TASK DETAILS: Pull each line holding the word "addons" from the data.

Records excerpted from a collection
• • •
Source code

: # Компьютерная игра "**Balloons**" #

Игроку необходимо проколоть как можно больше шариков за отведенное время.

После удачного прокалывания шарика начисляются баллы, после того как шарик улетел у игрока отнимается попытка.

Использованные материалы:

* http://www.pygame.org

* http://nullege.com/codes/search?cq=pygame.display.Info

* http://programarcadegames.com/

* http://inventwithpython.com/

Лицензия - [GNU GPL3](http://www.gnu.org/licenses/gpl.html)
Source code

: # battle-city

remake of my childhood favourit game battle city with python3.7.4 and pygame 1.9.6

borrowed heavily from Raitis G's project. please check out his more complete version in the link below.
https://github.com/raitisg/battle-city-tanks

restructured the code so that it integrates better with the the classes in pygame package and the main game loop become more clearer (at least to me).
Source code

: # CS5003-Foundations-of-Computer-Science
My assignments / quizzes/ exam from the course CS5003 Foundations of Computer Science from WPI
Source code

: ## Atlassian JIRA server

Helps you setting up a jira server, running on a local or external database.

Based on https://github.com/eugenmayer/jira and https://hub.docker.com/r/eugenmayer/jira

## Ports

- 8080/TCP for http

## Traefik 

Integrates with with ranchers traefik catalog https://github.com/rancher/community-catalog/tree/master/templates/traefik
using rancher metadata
• • •
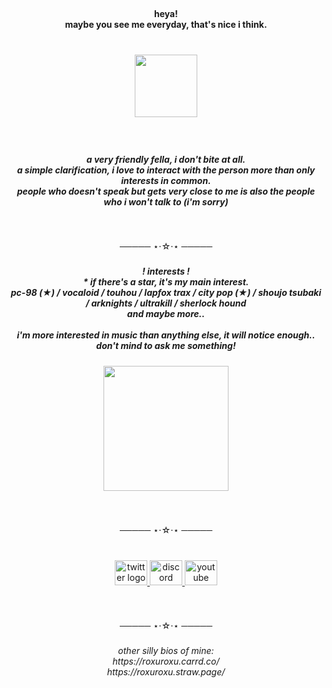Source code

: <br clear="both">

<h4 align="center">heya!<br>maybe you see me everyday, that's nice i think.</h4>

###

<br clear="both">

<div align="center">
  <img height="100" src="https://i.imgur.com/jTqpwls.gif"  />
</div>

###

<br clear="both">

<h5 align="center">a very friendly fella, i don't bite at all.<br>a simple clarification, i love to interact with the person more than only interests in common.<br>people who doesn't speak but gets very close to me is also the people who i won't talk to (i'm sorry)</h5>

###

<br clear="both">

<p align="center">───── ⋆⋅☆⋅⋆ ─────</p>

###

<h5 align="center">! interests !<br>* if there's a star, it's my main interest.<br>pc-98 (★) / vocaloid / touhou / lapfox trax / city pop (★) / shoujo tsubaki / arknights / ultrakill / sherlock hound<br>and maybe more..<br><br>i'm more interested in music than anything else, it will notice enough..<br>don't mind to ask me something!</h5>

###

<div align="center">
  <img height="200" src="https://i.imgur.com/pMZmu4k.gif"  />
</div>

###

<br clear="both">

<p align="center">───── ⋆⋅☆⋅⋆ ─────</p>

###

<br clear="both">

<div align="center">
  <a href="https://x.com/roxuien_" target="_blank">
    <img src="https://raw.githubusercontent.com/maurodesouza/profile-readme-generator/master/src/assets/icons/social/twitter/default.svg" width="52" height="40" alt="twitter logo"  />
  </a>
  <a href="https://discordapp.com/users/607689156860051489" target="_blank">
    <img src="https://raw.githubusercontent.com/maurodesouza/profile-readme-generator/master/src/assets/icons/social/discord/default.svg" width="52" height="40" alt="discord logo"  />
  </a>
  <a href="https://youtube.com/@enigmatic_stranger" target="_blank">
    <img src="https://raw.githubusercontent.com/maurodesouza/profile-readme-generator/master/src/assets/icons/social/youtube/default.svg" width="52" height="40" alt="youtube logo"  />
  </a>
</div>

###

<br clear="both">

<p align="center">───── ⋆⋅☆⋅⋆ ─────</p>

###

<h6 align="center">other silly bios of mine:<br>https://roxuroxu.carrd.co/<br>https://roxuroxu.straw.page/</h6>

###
• • •
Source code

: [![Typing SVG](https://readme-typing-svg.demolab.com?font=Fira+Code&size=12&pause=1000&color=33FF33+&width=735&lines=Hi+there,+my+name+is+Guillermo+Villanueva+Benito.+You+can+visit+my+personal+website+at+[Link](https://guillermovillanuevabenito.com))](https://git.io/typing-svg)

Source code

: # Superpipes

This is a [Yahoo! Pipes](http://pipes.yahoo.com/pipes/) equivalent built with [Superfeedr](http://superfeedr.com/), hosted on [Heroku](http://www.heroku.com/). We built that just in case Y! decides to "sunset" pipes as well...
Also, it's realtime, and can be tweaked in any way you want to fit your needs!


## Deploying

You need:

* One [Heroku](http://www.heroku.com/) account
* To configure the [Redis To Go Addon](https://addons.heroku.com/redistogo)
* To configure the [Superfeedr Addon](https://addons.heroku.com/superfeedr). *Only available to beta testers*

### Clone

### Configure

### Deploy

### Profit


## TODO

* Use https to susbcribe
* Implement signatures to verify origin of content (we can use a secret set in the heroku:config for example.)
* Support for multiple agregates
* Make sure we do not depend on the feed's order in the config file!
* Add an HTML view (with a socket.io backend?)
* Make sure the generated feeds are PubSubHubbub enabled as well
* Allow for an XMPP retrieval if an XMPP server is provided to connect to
• • •
REPLY:
* To configure the [Redis To Go Addon](https://addons.heroku.com/redistogo)
* To configure the [Superfeedr Addon](https://addons.heroku.com/superfeedr). *Only available to beta testers*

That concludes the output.